> [SOURCE INFORMATION]
■ ■ ■ ■

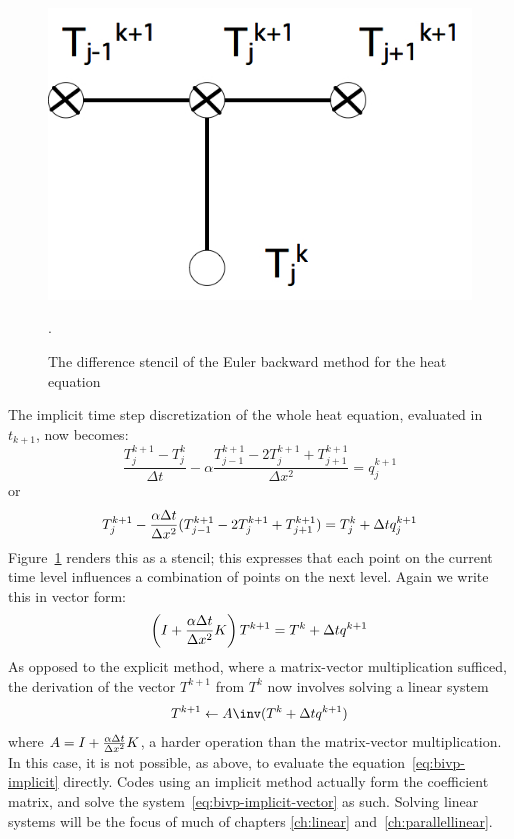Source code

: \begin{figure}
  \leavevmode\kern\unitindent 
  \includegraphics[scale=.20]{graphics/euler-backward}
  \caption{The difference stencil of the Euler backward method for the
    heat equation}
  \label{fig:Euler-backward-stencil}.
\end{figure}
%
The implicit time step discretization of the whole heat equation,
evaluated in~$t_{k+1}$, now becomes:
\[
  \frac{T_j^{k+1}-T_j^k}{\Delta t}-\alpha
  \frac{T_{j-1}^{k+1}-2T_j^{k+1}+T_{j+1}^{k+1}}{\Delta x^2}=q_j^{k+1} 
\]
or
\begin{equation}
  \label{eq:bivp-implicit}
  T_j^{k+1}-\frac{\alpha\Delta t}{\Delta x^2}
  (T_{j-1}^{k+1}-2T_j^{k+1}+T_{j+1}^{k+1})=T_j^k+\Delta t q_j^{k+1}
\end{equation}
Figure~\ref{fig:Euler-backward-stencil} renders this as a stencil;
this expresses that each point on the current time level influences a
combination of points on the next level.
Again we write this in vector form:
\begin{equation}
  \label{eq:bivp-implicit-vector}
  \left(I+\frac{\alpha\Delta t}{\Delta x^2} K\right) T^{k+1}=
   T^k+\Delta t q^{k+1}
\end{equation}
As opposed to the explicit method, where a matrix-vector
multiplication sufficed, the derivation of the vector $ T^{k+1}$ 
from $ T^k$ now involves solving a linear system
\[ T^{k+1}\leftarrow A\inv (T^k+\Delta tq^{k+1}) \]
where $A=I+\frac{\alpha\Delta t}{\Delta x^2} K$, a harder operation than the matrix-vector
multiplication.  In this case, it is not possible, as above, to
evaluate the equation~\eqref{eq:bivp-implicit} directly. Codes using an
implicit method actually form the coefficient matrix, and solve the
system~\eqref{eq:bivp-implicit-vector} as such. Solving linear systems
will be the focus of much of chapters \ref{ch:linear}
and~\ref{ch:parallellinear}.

■ ■ ■ ■

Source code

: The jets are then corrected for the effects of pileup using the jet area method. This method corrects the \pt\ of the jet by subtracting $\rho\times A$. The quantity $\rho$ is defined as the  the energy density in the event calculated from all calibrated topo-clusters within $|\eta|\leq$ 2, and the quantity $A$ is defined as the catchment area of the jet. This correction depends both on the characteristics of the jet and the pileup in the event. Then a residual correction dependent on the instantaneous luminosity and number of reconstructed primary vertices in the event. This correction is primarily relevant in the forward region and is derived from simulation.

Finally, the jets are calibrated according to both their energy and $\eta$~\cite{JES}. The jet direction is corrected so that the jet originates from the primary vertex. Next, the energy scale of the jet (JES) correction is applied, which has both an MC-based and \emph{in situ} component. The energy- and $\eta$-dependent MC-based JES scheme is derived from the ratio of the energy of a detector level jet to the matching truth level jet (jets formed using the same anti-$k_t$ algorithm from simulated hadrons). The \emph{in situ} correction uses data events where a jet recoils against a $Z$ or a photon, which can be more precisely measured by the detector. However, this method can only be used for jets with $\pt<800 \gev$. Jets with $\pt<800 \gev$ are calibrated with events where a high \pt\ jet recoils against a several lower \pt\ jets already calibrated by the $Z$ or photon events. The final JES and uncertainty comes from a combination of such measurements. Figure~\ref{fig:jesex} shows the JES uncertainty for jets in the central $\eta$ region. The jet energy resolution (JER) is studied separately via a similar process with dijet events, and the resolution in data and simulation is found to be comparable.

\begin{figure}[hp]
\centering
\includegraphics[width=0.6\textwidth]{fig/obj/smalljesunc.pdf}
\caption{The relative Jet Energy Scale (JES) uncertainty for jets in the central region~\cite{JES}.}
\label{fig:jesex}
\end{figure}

■ ■ ■ ■

> [THE TASK]
Look through the data above. Copy every line with the string "Delta" in it.

> [ANSWER AREA]
  \frac{T_j^{k+1}-T_j^k}{\Delta t}-\alpha
  \frac{T_{j-1}^{k+1}-2T_j^{k+1}+T_{j+1}^{k+1}}{\Delta x^2}=q_j^{k+1} 
  T_j^{k+1}-\frac{\alpha\Delta t}{\Delta x^2}
  (T_{j-1}^{k+1}-2T_j^{k+1}+T_{j+1}^{k+1})=T_j^k+\Delta t q_j^{k+1}
  \left(I+\frac{\alpha\Delta t}{\Delta x^2} K\right) T^{k+1}=
   T^k+\Delta t q^{k+1}
\[ T^{k+1}\leftarrow A\inv (T^k+\Delta tq^{k+1}) \]
where $A=I+\frac{\alpha\Delta t}{\Delta x^2} K$, a harder operation than the matrix-vector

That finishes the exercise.